Le néo-jemenfoutisme
Aucune communication de la compagnie Eurostar. Aucune communication de la Gare du Nord – les hauts-parleurs émettaient toutes les 10 minutes un message sur l’interruption des trains jusqu’à 22 heures entre Creil et Compiègne….du fait d’un obstacle sur la voie…..Un arbre?
En ce qui concernait mon propre train, les chefs de train et contrôleurs d’Eurostar n’étaient d’aucune aide, non plus, se contentant de répondre laconiquement, sans solution proposée aux questions qu’on leur posait. Vous connaissez ce sourire soulagé de l’interlocuteur qui redoute que vous lui posiez (encore) une question et qui vous remercie d’en rester là….
J’abrège une histoire qui n’a pas le palpitant de l’Odyssée ni même d’un voyage en diligence avant l’invention des chemins de fer: à l’arrivée à Bruxelles-Midi, il n’y avait aucun représentant d’Eurostar sur le quai ; aucune possibilité d’exiger un remboursement ; de demander un soutien pour un hôtel si l’on en avait besoin.
J’ai le souvenir, voici une quinzaine d’année, d’un chef de train quand la compagnie s’appelait Thalys : du fait d’une « panne de motrice », nous étions arrivés trop tard pour attraper à Bruxelles le dernier train pour Paris ; et lorsque ce brave homme avait suggéré que nous dormions dans le premier Thalys du lendemain, à quai, il avait dû reculer devant la bronca des passagers qui voulaient un hôtel.
Pas fous chez Eurostar ! Il n’est pas question de s’exposer aux clients comme cela. Il doit y avoir quelque part des tout petits caractères de l’annexe Z aux conditions de vente qui précisent qu’Eurostar n’est pas responsable quand survient un accident de train en Allemagne : puisque tel était le prétexte invoqué pour faire arrêter tout le monde à Bruxelles….
Une collision dans une petite gare d’Allemagne qui arrête le trafic européen…
Les connaisseurs apprécieront: le plus rapide était, pour me rapprocher d’Aix-La-Chapelle, que je prenne le train direct pour Welkenraedt. Quand tout fiche le camp, il reste les tempéraments locaux: le contrôleur belge est parti d’un grand éclat de rire, en me disant: « Oh oui! Nous avons une tolérance pour votre billet. Vous n’êtes pas le premier passager d’Eurostar sur ce train! Bienvenue! Mais vous connaissez Welkenraedt…?. »
Renseignement pris, la cause de tous mes malheurs était une simple collision entre un train de marchandise et une motrice de maintenance à proximité d’ une petite gare de Rhénanie, à Kepten!
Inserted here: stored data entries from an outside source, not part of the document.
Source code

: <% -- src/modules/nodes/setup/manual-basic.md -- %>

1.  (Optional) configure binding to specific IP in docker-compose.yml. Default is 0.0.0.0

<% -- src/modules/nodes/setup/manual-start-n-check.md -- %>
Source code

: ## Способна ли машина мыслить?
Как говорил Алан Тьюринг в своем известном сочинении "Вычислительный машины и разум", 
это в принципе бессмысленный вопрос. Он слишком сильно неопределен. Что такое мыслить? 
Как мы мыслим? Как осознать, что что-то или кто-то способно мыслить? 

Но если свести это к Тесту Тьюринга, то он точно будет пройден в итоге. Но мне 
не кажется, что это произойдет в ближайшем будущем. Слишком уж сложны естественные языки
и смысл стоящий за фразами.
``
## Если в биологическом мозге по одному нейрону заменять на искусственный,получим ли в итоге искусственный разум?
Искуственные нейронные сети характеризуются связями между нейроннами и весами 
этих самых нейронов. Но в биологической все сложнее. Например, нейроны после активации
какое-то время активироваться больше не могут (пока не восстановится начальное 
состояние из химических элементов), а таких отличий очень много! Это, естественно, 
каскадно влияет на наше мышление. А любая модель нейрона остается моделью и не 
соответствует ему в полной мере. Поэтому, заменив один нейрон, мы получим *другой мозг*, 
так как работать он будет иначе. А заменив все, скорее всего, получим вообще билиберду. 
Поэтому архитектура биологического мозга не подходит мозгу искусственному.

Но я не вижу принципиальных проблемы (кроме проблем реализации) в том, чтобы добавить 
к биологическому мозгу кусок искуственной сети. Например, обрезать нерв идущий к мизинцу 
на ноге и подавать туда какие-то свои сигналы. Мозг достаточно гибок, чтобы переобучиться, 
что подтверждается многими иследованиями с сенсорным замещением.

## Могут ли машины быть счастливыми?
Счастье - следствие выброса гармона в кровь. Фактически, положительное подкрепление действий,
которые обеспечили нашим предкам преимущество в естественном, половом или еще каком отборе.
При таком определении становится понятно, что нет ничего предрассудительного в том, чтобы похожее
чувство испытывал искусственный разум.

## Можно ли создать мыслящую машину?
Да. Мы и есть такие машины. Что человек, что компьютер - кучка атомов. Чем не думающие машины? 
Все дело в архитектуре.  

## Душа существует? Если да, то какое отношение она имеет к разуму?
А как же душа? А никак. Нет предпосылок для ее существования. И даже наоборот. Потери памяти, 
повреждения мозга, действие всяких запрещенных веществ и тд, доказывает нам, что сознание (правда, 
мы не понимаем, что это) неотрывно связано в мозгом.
De qui se moque-t-on? L’article de la presse régionale allemande dit que le trafic va être perturbé, sinon interrompu, durant plusieurs jours.
Au niveau européen comme au niveau français on observe la même tendance: quand il y a un problème, d’abord, personne n’est responsable, c’est-à-dire que personne n’est en charge, donc on arrête tout! Aucun plan B; aucune équipe d’intervention d’urgence; aucune anticipation de crise.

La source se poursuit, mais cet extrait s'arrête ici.